Parallel Computing Applications and Environment on the T3D
A. E. Koniges
Leader, Multiprogrammatic and Insititutional Computing Research
Morris A. Jette
Distributed Computing Technology Group Leader
Lawrence Livermore National Laboratory
- As part of the Parallel Applications Technology Program of Cray Research, a 256 processor T3D was sited at Lawrence Livermore National Laboratory in 1994. Today, that machine has become a workhorse of unclassified supercomputing for the laboratory with utilization rates of 90 - 96% or better. This talk will cover the range of applications on the T3D, performance highlights, and information on how to use the MPP platform as a production computer for both industrial and academic applications.
- Applications, production MPP computing, scheduling
The High Performance Parallel Processing Project (H4P) is a package of 9 individual CRADAs (Cooperative Research and Development Agreements), plus hardware (a Cray Research CRAY T3D sited at Lawrence Livermore National Laboratory). This innovative project established a three-year multi-party collaboration that is significantly accelerating the availability of commercial massively parallel processing (MPP) computing software technology to U.S. government, academic, and industrial end-users. It has been historically known as the "SuperCRADA," since it is a piece of a $40M set of computing-related agreements with Lawrence Livermore National Laboratory (LLNL), Los Alamos National Laboratory (LANL), Cray Research Inc. (CRI), and other industrial partners announced in 1994 by then Secretary of Energy, Hazel O'Leary. This project brought the first 128 processing elements (PEs) of the T3D to LLNL. (There is a similar set of individual CRADAs and a T3D at LANL.) The second half of the T3D (another 128 PEs, bringing the total to 256) came to LLNL as part of the Computations Department Director's Initiative and UC funding. Now these projects share the full 256-PE machine.
There are a total of nine LLNL principal investigators (PIs) from various directorates associated with the project, and additional FTEs (full-time equivalent) for graphics, machine management, and project management. Each of the PIs has a matching FTE from an industrial partner. Further, two of these projects have an additional CRADA with CRI, and an associated CRI partner.

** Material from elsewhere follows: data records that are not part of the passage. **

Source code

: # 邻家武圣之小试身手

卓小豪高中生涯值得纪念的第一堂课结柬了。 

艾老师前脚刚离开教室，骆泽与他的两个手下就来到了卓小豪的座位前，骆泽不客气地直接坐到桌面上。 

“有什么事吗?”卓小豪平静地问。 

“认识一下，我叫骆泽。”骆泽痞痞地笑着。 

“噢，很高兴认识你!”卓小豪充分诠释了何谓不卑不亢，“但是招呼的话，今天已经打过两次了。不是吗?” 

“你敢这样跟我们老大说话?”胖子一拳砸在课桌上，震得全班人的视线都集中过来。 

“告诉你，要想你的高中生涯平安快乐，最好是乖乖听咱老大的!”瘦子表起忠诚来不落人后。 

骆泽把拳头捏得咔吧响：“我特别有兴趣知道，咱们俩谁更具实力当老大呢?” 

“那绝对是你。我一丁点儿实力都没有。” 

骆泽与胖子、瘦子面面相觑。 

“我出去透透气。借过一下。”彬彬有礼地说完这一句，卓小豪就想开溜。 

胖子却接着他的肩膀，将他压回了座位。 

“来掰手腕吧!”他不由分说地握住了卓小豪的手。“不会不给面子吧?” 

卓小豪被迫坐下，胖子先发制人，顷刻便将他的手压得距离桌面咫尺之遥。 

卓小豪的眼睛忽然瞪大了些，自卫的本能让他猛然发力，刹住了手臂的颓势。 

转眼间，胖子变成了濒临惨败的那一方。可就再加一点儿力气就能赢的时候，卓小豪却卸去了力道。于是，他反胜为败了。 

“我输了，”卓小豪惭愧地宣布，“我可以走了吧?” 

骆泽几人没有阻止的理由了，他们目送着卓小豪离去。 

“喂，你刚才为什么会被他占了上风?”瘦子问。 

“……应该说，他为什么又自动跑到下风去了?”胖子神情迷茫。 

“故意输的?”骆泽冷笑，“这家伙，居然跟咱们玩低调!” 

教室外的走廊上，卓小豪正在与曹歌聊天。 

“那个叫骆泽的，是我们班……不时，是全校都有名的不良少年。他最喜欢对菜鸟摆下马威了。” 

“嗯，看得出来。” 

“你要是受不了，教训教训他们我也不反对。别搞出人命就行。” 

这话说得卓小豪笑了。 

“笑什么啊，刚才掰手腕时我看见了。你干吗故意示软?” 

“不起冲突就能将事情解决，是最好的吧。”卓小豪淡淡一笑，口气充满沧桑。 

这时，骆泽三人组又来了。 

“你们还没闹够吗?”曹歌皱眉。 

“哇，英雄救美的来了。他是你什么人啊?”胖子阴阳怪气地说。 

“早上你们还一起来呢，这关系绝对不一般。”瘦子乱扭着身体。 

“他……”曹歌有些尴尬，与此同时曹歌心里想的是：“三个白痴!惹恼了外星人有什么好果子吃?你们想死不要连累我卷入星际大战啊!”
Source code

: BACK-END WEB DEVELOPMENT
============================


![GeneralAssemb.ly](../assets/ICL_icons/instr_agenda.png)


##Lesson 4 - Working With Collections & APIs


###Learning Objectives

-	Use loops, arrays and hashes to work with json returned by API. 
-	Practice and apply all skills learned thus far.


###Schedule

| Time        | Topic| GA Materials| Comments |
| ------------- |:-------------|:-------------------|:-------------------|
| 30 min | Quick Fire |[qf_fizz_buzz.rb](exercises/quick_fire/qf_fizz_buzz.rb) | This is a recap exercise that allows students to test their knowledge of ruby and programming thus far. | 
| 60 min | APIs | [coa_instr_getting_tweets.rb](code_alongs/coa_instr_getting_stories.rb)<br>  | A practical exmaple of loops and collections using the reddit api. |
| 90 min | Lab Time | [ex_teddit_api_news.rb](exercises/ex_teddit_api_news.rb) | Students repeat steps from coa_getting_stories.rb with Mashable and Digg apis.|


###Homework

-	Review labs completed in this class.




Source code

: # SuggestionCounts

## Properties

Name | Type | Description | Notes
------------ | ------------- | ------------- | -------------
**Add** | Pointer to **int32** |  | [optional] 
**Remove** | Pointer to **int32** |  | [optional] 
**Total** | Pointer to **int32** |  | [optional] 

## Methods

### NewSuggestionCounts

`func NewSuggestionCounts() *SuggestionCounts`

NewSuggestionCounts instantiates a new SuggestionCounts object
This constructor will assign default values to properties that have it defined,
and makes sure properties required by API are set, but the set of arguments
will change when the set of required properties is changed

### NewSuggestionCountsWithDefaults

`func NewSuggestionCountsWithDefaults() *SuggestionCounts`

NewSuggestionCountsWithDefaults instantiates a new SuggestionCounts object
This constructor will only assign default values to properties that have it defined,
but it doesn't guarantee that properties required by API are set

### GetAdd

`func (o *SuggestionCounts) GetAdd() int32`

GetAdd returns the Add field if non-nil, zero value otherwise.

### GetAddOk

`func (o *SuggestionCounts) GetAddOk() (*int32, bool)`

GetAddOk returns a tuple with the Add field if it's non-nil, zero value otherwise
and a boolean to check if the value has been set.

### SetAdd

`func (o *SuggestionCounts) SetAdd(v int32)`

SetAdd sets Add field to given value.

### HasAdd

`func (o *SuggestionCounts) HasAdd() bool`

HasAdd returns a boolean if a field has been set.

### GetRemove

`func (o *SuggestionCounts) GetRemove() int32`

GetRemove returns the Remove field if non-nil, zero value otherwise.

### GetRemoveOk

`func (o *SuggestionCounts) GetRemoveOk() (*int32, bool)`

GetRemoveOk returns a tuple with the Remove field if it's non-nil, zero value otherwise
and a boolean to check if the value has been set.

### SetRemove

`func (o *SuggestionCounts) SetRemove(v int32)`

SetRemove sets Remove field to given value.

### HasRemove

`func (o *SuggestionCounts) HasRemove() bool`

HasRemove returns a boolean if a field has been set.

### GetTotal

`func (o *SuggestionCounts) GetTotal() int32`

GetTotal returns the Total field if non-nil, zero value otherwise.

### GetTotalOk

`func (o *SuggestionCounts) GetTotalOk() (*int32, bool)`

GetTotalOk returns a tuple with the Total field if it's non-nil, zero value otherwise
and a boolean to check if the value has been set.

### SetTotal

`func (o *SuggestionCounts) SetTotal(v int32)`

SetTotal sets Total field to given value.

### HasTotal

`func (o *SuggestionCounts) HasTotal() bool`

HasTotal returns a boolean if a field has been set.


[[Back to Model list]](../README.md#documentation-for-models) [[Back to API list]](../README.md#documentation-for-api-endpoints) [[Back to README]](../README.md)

The purpose of the CRADAs is to take laboratory software technology, some of it with roots in weapons programs, advance the technology, and make it available to U.S. industry with joint licensing agreements. In return, the project offers the core Laboratory programs a means to enhance their code development activities with leading edge high-performance computing capability and a test suite of unclassified industrial applications to benchmark their computations. It is important to note that each of the projects is not just moving code to the private sector, but developing true MPP (massively parallel processor) applications which allow for realistic geometries and three-dimensional simulations. In general, each of the projects is part of a major LLNL code system effort, and the CRADA money provides an additional FTE for parallel code development.
As a result of this project, LLNL is designated by CRI as one of five Parallel Applications Technology Program (PATP) sites. This gives LLNL additional FTEs from CRI to help with the project.
An Environment for Supercomputing Applications
The CRAY T3D is a distributed memory parallel supercomputer with a cache-based chip architecture typical of a distributed memory machines available in the late 1990's. Each node on the T3D has two independent CPUs and each CPU has 64 MBytes of memory. The CPU is a DEC alpha EV4 clocked at 150 Mhz. The complexity of programming on such an environment with current technology is akin to, but even more involved than, the transition to vector supercomputing made in the previous decades. However, the payoff in terms of large memory (e.g., three-dimensional) modeling and real-time clock speeds which are expected to reach teraflop performance in the upcoming years are worth the effort.
- The Parallel Applications Technology Program at LLNL
- Enabling Technology for the Production System
- Sampling of Results: Performance and Scaling
- LLNL's piece of the Largest DOE CRADA Package (~40 million over 3 years), announced by O'Leary as the"SuperCRADA"
- A collaborative research project aimed at putting real applications on MPP'S
- Industry Partners at LLNL- Alcoa - Boeing - Arete Associates - Cray Research (CRI)- AT&T - Xerox-Halliburton - Hughes- IT Corp.
- 256PE CRI T3D at LLNL
Collage (from the project CD-ROM) shows the range of applications.
Over the 3 year period, usage substantially increased both with new user base and improved software. With a small number of users and jobs, scheduling was relatively easy as shown in the following diagram.
However, very shortly the machine started to require more aggressive scheduling techniques. The following chart shows an initial surge in the machine usage.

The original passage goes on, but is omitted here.